DATASET EXTRACT ->
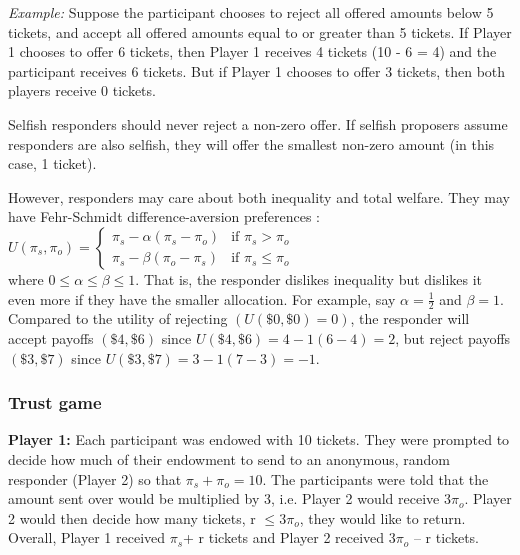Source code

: \documentclass[12pt]{article}
\begin{document}
\textit{Example:} Suppose the participant chooses to reject all offered amounts below 5 tickets, and accept all offered amounts equal to or greater than 5 tickets. If Player 1 chooses to offer 6 tickets, then Player 1 receives 4 tickets (10 - 6 = 4) and the participant receives 6 tickets. But if Player 1 chooses to offer 3 tickets, then both players receive 0 tickets. 

Selfish responders should never reject a non-zero offer. If selfish proposers assume responders are also selfish, they will offer the smallest non-zero amount (in this case, 1 ticket).


However, responders may care about both inequality and total welfare. They may have Fehr-Schmidt difference-aversion preferences :\\

$ U(\pi_{s}, \pi_{o})  = \begin{cases}
      \pi_{s} - \alpha(\pi_{s} - \pi_{o}) & \text{if }\pi_{s} > \pi_{o} \\
      \pi_{s} - \beta(\pi_{o} - \pi_{s}) & \text{if }\pi_{s} \leq \pi_{o}
    \end{cases}\, $ \\

\noindent where $ 0 \leq \alpha \leq \beta \leq 1$. That is, the responder dislikes inequality but dislikes it even more if they have the smaller allocation. For example, say $\alpha = \frac{1}{2}$ and $\beta=1$. Compared to the utility of rejecting \((U(\$0, \$0) = 0)\), the responder will accept payoffs \((\$4, \$6)\) since \(U(\$4, \$6) = 4 - 1(6 - 4) =  2\), but reject payoffs \((\$3, \$7)\) since \(U(\$3,  \$7) = 3 - 1(7 - 3) = -1\).

	
\subsubsection{Trust game}
\textbf{Player 1:} Each participant was endowed with 10 tickets. They were prompted to decide how much of their endowment to send to an anonymous, random responder (Player 2) so that \(\pi_{s} + \pi_{o} = 10\). The participants were told that the amount sent over would be multiplied by 3, i.e. Player 2 would receive 3\(\pi_{o}\). Player 2 would then decide how many tickets, r \(\leq 3\pi_{o}\), they would like to return. Overall, Player 1 received \(\pi_{s}\)+ r tickets and Player 2 received 3\(\pi_{o}\) -- r tickets.
\end{document}
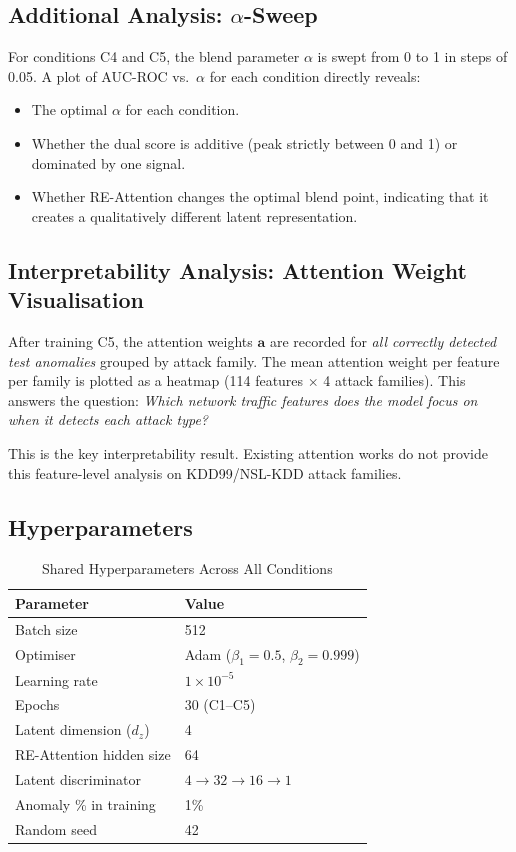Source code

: \documentclass[12pt,a4paper]{article}
\begin{document}
\subsection{Additional Analysis: $\alpha$-Sweep}

For conditions C4 and C5, the blend parameter $\alpha$ is swept from 0 to 1 in
steps of 0.05. A plot of AUC-ROC vs.\ $\alpha$ for each condition directly
reveals:
\begin{itemize}[leftmargin=2em]
    \item The optimal $\alpha$ for each condition.
    \item Whether the dual score is additive (peak strictly between 0 and 1)
          or dominated by one signal.
    \item Whether RE-Attention changes the optimal blend point, indicating that
          it creates a qualitatively different latent representation.
\end{itemize}

\subsection{Interpretability Analysis: Attention Weight Visualisation}

After training C5, the attention weights $\mathbf{a}$ are recorded for
\emph{all correctly detected test anomalies} grouped by attack family. The
mean attention weight per feature per family is plotted as a heatmap
(114 features $\times$ 4 attack families). This answers the question:
\emph{Which network traffic features does the model focus on when it detects
each attack type?}

This is the key interpretability result. Existing attention works
\citep{vae_attention_lstm,attention_ae_latent} do not provide this feature-level
analysis on KDD99/NSL-KDD attack families.

\subsection{Hyperparameters}

\begin{table}[h!]
\centering
\caption{Shared Hyperparameters Across All Conditions}
\begin{tabular}{ll}
\toprule
\textbf{Parameter} & \textbf{Value} \\
\midrule
Batch size & 512 \\
Optimiser & Adam ($\beta_1 = 0.5$, $\beta_2 = 0.999$) \\
Learning rate & $1 \times 10^{-5}$ \\
Epochs & 30 (C1--C5) \\
Latent dimension ($d_z$) & 4 \\
RE-Attention hidden size & 64 \\
Latent discriminator & $4 \to 32 \to 16 \to 1$ \\
Anomaly \% in training & 1\% \\
Random seed & 42 \\
\bottomrule
\end{tabular}
\end{table}
\end{document}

REQUIRED ACTION ->
Reproduce exactly the line containing "Optimiser & Adam" and every line after it through the end of the records above, and nothing else.

SOLUTION TO THIS EXERCISE ->
Optimiser & Adam ($\beta_1 = 0.5$, $\beta_2 = 0.999$) \\
Learning rate & $1 \times 10^{-5}$ \\
Epochs & 30 (C1--C5) \\
Latent dimension ($d_z$) & 4 \\
RE-Attention hidden size & 64 \\
Latent discriminator & $4 \to 32 \to 16 \to 1$ \\
Anomaly \% in training & 1\% \\
Random seed & 42 \\
\bottomrule
\end{tabular}
\end{table}
\end{document}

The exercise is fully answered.